As you can see, capturing events in the UI is done by the Controller, and updating the UI is done by the View, but the Controller and the View are separate, This is unimaginable in Android, iOS, WP, Symbian and other applications with powerful and sophisticated GUI frameworks. Because in this GUI framework, the View is so closely related to the events in the View that they are almost inseparable.
Let’s take Android as an example. The XML file is the View, the Activity is the Controller, and the Bean, DB, and Network are the models. It is well known that UI control event handling and UI interface rendering updates are almost impossible to separate. As a result, this phase of MVC architecture applied to GUI frameworks like Android is equivalent to:
xml + Activity == View + Controller Model == Model
A lot of people who say they used MVC structure in the development of Android APP basically apply it in this way.
There’s nothing wrong with that. The selection of technology, there is no optimal, only the most appropriate.
4. Further evolution of MVC structure (Model 2, View 2, Controller 2)
We need to pay attention to the MVC of Model 2 structure mentioned above. As the UI and logic of the page become more and more complex, the code volume of Activity, which is equivalent to View + Controller structure, will become more and more large, and the class will become more and more bloated, and the maintenance will become more and more difficult.
In other words, the MVC of the Model 2 architecture is not suitable for medium to large projects. As a result, MVC has a new evolution.
The Controller was split, and the part responsible for user interaction was merged with the View to form a new View (let’s call it View 2), Separate the remaining logical parts of the Controller into a new Controller (let’s call it Controller 2), leaving Model 2 unchanged.
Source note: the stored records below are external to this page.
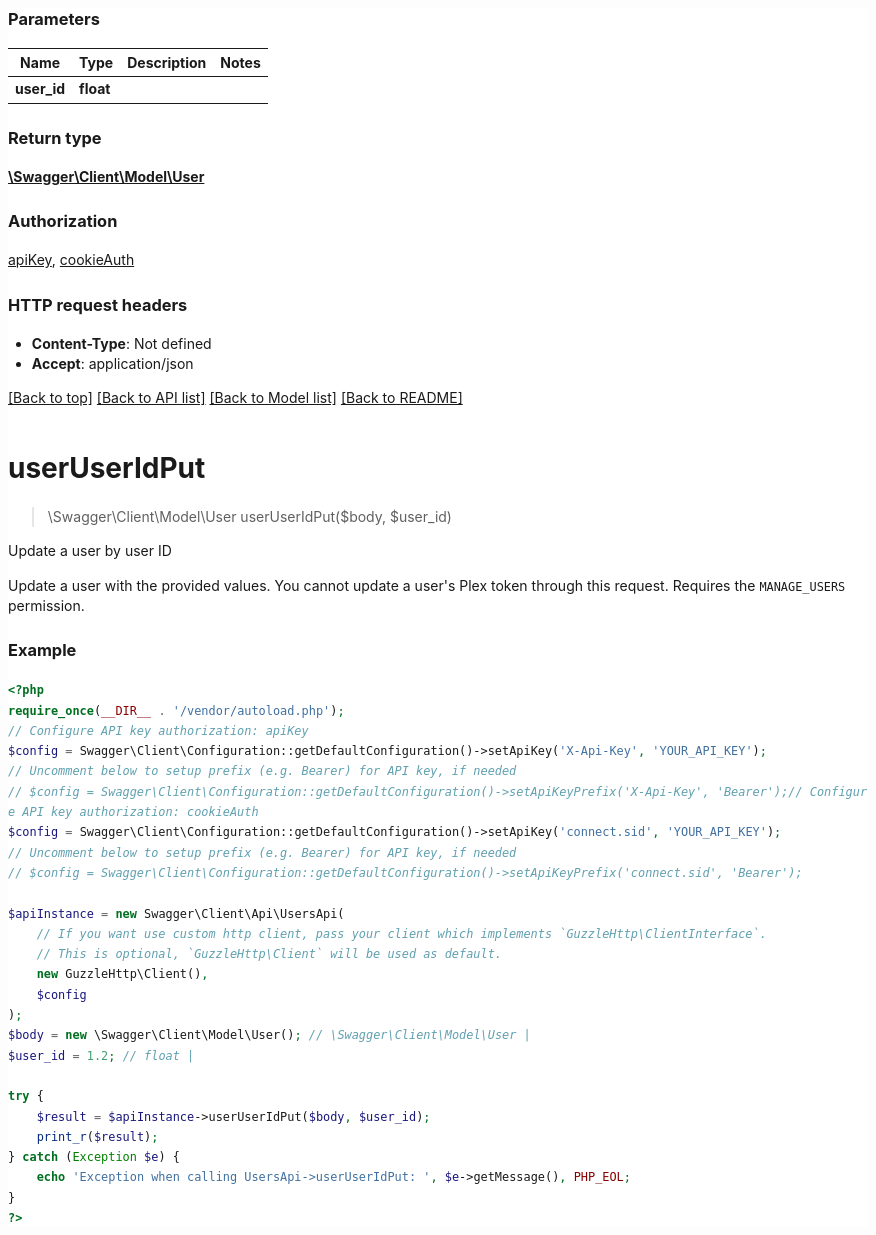 ### Parameters

Name | Type | Description  | Notes
------------- | ------------- | ------------- | -------------
 **user_id** | **float**|  |

### Return type

[**\Swagger\Client\Model\User**](../Model/User.md)

### Authorization

[apiKey](../../README.md#apiKey), [cookieAuth](../../README.md#cookieAuth)

### HTTP request headers

 - **Content-Type**: Not defined
 - **Accept**: application/json

[[Back to top]](#) [[Back to API list]](../../README.md#documentation-for-api-endpoints) [[Back to Model list]](../../README.md#documentation-for-models) [[Back to README]](../../README.md)

# **userUserIdPut**
> \Swagger\Client\Model\User userUserIdPut($body, $user_id)

Update a user by user ID

Update a user with the provided values. You cannot update a user's Plex token through this request.  Requires the `MANAGE_USERS` permission.

### Example
```php
<?php
require_once(__DIR__ . '/vendor/autoload.php');
// Configure API key authorization: apiKey
$config = Swagger\Client\Configuration::getDefaultConfiguration()->setApiKey('X-Api-Key', 'YOUR_API_KEY');
// Uncomment below to setup prefix (e.g. Bearer) for API key, if needed
// $config = Swagger\Client\Configuration::getDefaultConfiguration()->setApiKeyPrefix('X-Api-Key', 'Bearer');// Configure API key authorization: cookieAuth
$config = Swagger\Client\Configuration::getDefaultConfiguration()->setApiKey('connect.sid', 'YOUR_API_KEY');
// Uncomment below to setup prefix (e.g. Bearer) for API key, if needed
// $config = Swagger\Client\Configuration::getDefaultConfiguration()->setApiKeyPrefix('connect.sid', 'Bearer');

$apiInstance = new Swagger\Client\Api\UsersApi(
    // If you want use custom http client, pass your client which implements `GuzzleHttp\ClientInterface`.
    // This is optional, `GuzzleHttp\Client` will be used as default.
    new GuzzleHttp\Client(),
    $config
);
$body = new \Swagger\Client\Model\User(); // \Swagger\Client\Model\User | 
$user_id = 1.2; // float | 

try {
    $result = $apiInstance->userUserIdPut($body, $user_id);
    print_r($result);
} catch (Exception $e) {
    echo 'Exception when calling UsersApi->userUserIdPut: ', $e->getMessage(), PHP_EOL;
}
?>
```
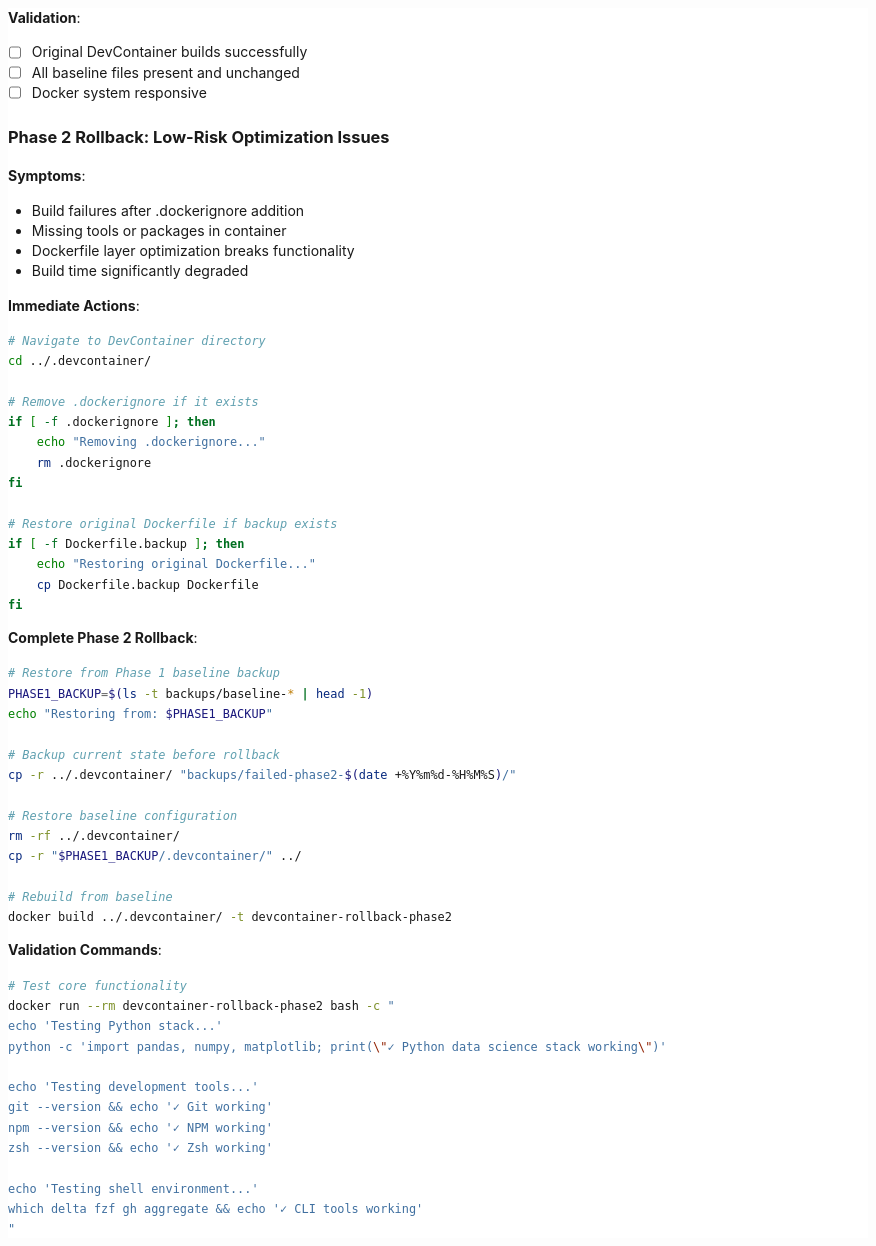 **Validation**:
- [ ] Original DevContainer builds successfully
- [ ] All baseline files present and unchanged
- [ ] Docker system responsive

### Phase 2 Rollback: Low-Risk Optimization Issues

**Symptoms**:
- Build failures after .dockerignore addition
- Missing tools or packages in container
- Dockerfile layer optimization breaks functionality
- Build time significantly degraded

**Immediate Actions**:
```bash
# Navigate to DevContainer directory
cd ../.devcontainer/

# Remove .dockerignore if it exists
if [ -f .dockerignore ]; then
    echo "Removing .dockerignore..."
    rm .dockerignore
fi

# Restore original Dockerfile if backup exists
if [ -f Dockerfile.backup ]; then
    echo "Restoring original Dockerfile..."
    cp Dockerfile.backup Dockerfile
fi
```

**Complete Phase 2 Rollback**:
```bash
# Restore from Phase 1 baseline backup
PHASE1_BACKUP=$(ls -t backups/baseline-* | head -1)
echo "Restoring from: $PHASE1_BACKUP"

# Backup current state before rollback
cp -r ../.devcontainer/ "backups/failed-phase2-$(date +%Y%m%d-%H%M%S)/"

# Restore baseline configuration
rm -rf ../.devcontainer/
cp -r "$PHASE1_BACKUP/.devcontainer/" ../

# Rebuild from baseline
docker build ../.devcontainer/ -t devcontainer-rollback-phase2
```

**Validation Commands**:
```bash
# Test core functionality
docker run --rm devcontainer-rollback-phase2 bash -c "
echo 'Testing Python stack...'
python -c 'import pandas, numpy, matplotlib; print(\"✓ Python data science stack working\")'

echo 'Testing development tools...'
git --version && echo '✓ Git working'
npm --version && echo '✓ NPM working'
zsh --version && echo '✓ Zsh working'

echo 'Testing shell environment...'
which delta fzf gh aggregate && echo '✓ CLI tools working'
"
```
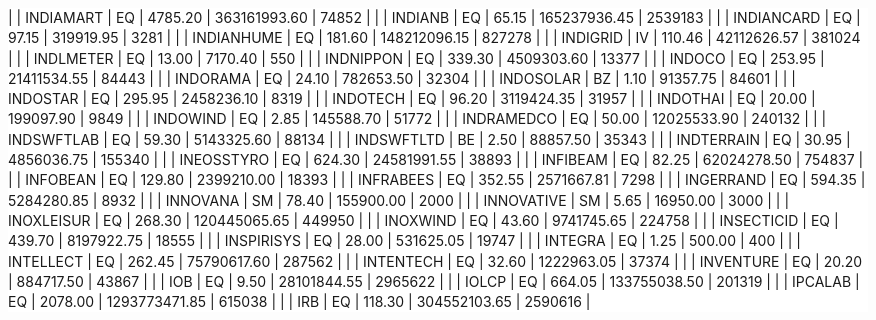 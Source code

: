|  | INDIAMART | EQ | 4785.20 | 363161993.60 | 74852 |
|  | INDIANB | EQ | 65.15 | 165237936.45 | 2539183 |
|  | INDIANCARD | EQ | 97.15 | 319919.95 | 3281 |
|  | INDIANHUME | EQ | 181.60 | 148212096.15 | 827278 |
|  | INDIGRID | IV | 110.46 | 42112626.57 | 381024 |
|  | INDLMETER | EQ | 13.00 | 7170.40 | 550 |
|  | INDNIPPON | EQ | 339.30 | 4509303.60 | 13377 |
|  | INDOCO | EQ | 253.95 | 21411534.55 | 84443 |
|  | INDORAMA | EQ | 24.10 | 782653.50 | 32304 |
|  | INDOSOLAR | BZ | 1.10 | 91357.75 | 84601 |
|  | INDOSTAR | EQ | 295.95 | 2458236.10 | 8319 |
|  | INDOTECH | EQ | 96.20 | 3119424.35 | 31957 |
|  | INDOTHAI | EQ | 20.00 | 199097.90 | 9849 |
|  | INDOWIND | EQ | 2.85 | 145588.70 | 51772 |
|  | INDRAMEDCO | EQ | 50.00 | 12025533.90 | 240132 |
|  | INDSWFTLAB | EQ | 59.30 | 5143325.60 | 88134 |
|  | INDSWFTLTD | BE | 2.50 | 88857.50 | 35343 |
|  | INDTERRAIN | EQ | 30.95 | 4856036.75 | 155340 |
|  | INEOSSTYRO | EQ | 624.30 | 24581991.55 | 38893 |
|  | INFIBEAM | EQ | 82.25 | 62024278.50 | 754837 |
|  | INFOBEAN | EQ | 129.80 | 2399210.00 | 18393 |
|  | INFRABEES | EQ | 352.55 | 2571667.81 | 7298 |
|  | INGERRAND | EQ | 594.35 | 5284280.85 | 8932 |
|  | INNOVANA | SM | 78.40 | 155900.00 | 2000 |
|  | INNOVATIVE | SM | 5.65 | 16950.00 | 3000 |
|  | INOXLEISUR | EQ | 268.30 | 120445065.65 | 449950 |
|  | INOXWIND | EQ | 43.60 | 9741745.65 | 224758 |
|  | INSECTICID | EQ | 439.70 | 8197922.75 | 18555 |
|  | INSPIRISYS | EQ | 28.00 | 531625.05 | 19747 |
|  | INTEGRA | EQ | 1.25 | 500.00 | 400 |
|  | INTELLECT | EQ | 262.45 | 75790617.60 | 287562 |
|  | INTENTECH | EQ | 32.60 | 1222963.05 | 37374 |
|  | INVENTURE | EQ | 20.20 | 884717.50 | 43867 |
|  | IOB | EQ | 9.50 | 28101844.55 | 2965622 |
|  | IOLCP | EQ | 664.05 | 133755038.50 | 201319 |
|  | IPCALAB | EQ | 2078.00 | 1293773471.85 | 615038 |
|  | IRB | EQ | 118.30 | 304552103.65 | 2590616 | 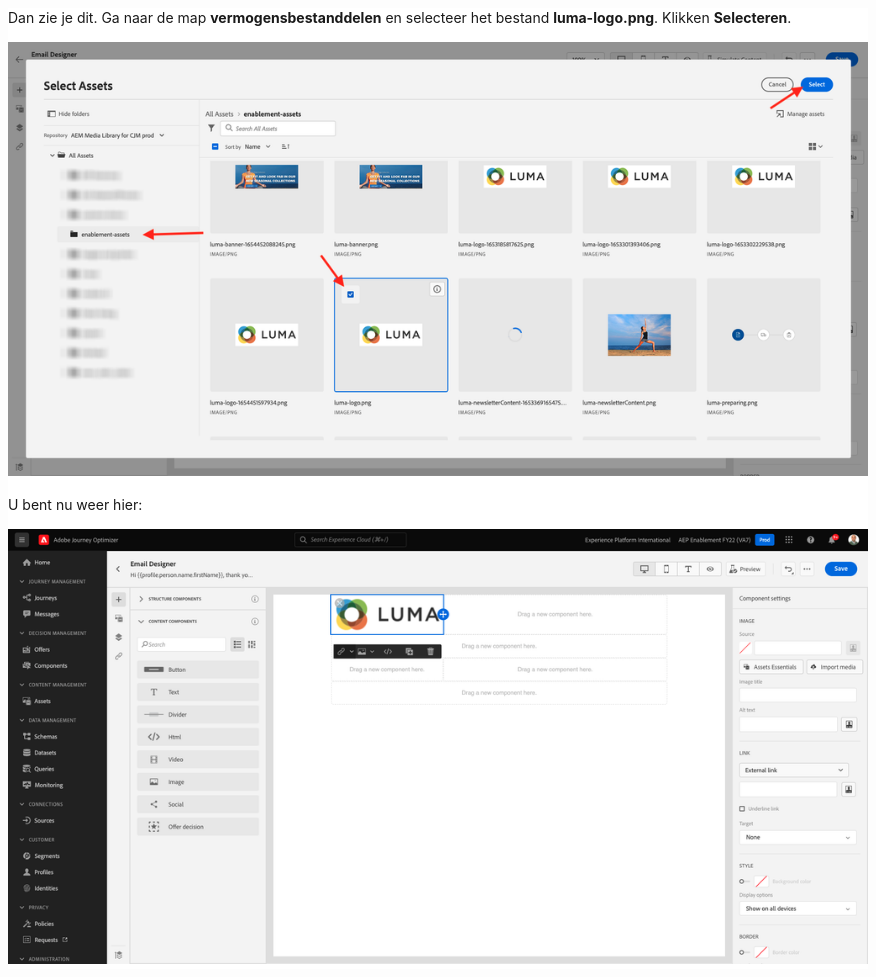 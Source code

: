 Dan zie je dit. Ga naar de map **vermogensbestanddelen** en selecteer het bestand **luma-logo.png**. Klikken **Selecteren**.

![Journey Optimizer](./images/msg21.png)

U bent nu weer hier:

![Journey Optimizer](./images/msg25.png)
This structure — shown below — already looks a lot like the MVP structure we’ll focus on later.
MVP structure appearance and deformation
In fact, there is no need to explain the evolution of MVC structure in the stages of Model 2, View 2 and Controller 2, because that is the simplified MVP structure:
A brief definition:
M and V are also Model and View, while P is the English word for Presenter, which translates to “Presenter” and acts as a bridge of communication between Model and View.
In addition, there is a Contract that comes with MVP, which is usually used as an interface to manage the View interface, Presenter interface, and even Model interface.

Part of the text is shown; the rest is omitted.